Materials and methods

Patient enrolment and ABO typing

Blood samples were collected from healthy adult donors attending the Irish Blood Transfusion Service (IBTS). All donors gave informed consent. The St James’ Hospital Research Ethics Committee has approved the study. In total, samples were collected from 231 group A and 310 group O donors over a one year period. All methods were carried out in accordance with relevant guidelines and regulations. Group A donor sub-grouping was determined by standard red cell serology (i.e. donor red cells that failed to agglutinate when incubated with anti-A1 were considered A2)24. For all blood group A subjects, ABO genotype was also determined. In brief, genomic DNA was extracted from whole blood using Gentra-Qiagen Autopure (Alameda, CA) as per the manufacturer’s instructions. PCR was then performed to amplify exons 6 and 7 of the ABO gene using oligonucleotide primers as previously described28. Primers ABO-1 and ABO-2 in conjunction with the restriction enzyme KpnI were used to differentiate O1 alleles from A1 and A2 alleles. Primers ABO-3 and ABO-4 in conjunction with the restriction enzyme PvuII were used to differentiate A2 alleles from A1 and O1 alleles.

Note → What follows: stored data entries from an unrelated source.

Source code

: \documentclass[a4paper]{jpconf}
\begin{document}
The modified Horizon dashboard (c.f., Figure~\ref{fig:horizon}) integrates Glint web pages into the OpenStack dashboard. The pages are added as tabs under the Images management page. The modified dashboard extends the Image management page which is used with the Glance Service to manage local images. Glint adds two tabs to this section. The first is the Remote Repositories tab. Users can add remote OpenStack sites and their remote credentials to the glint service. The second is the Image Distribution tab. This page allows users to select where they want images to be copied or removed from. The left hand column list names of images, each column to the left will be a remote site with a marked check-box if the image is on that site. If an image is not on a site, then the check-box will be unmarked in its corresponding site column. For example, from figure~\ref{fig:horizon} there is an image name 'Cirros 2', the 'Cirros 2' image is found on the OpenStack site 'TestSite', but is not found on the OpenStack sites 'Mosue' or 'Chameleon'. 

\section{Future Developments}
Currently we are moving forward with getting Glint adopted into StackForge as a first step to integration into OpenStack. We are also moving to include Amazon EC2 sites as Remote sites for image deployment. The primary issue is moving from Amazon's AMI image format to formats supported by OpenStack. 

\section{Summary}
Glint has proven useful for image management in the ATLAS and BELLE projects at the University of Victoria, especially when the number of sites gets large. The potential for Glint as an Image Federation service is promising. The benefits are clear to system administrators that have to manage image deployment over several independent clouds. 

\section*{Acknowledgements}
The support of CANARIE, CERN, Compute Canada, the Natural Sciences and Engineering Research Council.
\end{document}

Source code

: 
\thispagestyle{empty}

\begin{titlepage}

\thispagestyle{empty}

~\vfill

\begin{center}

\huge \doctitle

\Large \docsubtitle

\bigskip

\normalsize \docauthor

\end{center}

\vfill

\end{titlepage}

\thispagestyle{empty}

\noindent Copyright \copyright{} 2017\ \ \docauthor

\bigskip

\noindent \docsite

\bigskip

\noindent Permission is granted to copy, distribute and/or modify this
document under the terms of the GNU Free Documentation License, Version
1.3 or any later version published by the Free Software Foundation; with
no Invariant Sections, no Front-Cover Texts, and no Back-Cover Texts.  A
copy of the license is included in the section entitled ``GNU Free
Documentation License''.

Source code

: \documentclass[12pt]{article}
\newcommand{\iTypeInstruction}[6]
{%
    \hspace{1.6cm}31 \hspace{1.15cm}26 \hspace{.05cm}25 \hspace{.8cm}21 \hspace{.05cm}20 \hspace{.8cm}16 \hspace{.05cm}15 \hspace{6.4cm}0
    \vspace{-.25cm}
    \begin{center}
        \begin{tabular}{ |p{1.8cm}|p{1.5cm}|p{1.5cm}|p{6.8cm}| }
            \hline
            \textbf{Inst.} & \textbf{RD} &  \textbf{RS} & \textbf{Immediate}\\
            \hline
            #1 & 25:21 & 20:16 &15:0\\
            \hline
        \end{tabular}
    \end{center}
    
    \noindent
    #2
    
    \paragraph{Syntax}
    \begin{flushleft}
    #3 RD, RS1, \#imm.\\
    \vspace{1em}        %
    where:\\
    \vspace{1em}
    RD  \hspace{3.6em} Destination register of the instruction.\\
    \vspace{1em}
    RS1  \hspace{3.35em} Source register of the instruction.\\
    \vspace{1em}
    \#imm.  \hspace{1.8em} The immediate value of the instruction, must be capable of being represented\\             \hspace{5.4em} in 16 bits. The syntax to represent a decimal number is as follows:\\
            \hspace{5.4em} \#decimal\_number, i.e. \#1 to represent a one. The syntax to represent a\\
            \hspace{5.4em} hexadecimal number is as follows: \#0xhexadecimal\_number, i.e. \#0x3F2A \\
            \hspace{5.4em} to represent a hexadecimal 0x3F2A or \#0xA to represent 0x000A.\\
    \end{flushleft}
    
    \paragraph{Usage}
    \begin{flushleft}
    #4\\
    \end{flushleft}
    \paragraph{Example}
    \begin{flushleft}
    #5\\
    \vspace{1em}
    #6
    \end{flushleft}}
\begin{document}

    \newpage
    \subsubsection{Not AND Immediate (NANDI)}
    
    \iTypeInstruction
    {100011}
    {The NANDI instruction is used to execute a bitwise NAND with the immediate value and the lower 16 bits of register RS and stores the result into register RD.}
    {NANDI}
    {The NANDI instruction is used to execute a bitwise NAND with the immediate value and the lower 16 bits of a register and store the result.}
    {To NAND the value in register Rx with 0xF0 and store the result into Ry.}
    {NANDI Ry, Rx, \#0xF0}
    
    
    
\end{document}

Platelet A and H antigen expression

Platelet–rich plasma was prepared by centrifugation of whole blood. Platelet count was then measured using a Cell-Dyn 3200 analyser (Abbott laboratories, IS). To assess A antigen expression levels, 106 platelets were incubated with Phycoerythrin (PE)-labeled anti-human CD41a (BD Biosciences Pharmingen; San Diego, CA) and Fluorescein (FITC)-labelled Helix pomatia (HPA, Anti-A) (Sigma-Aldrich; St. Louis, MO) for 30 min as previously described28. Samples were then analyzed using a BD FacsCanto II (BD Biosciences, San Jose, CA). Platelets staining dual-positive for both CD41a and anti-A were quantified, together with mean fluorescence intensity for CD41a and HPA expression. Data were quantified using FACSDiva software (BD Biosciences, San Jose, CA). In keeping with previous studies, HXP was defined as greater than 75% platelet A antigen positivity, and LXP defined as less than 15% platelet positivity23,24. Similarly, FITC-labeled Ulex europaeus (UEA, anti-H) (Sigma-Aldrich; St. Louis, MO) was used to investigate H antigen expression on group O platelets. Finally, platelet α2-6 linked sialic acid expression was analyzed using FITC-labeled Sambucus nigra agglutinin (SNA) (Vector Laboratories Inc: Burlingame, CA). For each glycan analysis, a parallel sample was analyzed using isotype control (FITC-labelled mouse IgG1κ isotype; BD Biosciences Pharmingen, San Jose, CA).

Plasma VWF antigen levels

Plasma VWF antigen (VWF:Ag) levels were measured by sandwich enzyme-linked immunosorbent assay (ELISA) as previously described29. Briefly, 96-well ELISA plates (DAKO) were coated with rabbit polyclonal anti-human VWF antibodies (A082; Dako, Denmark) diluted in 0.05 M carbonate buffer (pH 9.6). After washing, the plates were incubated with the test samples or reference plasma. Following further washing, the plates were incubated with rabbit polyclonal anti-human VWF peroxidase conjugate, (P266; Dako, Denmark) for 1 h. VWF:Ag concentration was determined by measuring optical density at 492 nm. Dilutions of Reference plasma were used to construct standard curves for calibration. All ELISA samples were tested in duplicate. The intra-assay and inter-assay coefficients of variation were both less than 5% and the lower limit of VWF:Ag detection was 0.03 IU/mL.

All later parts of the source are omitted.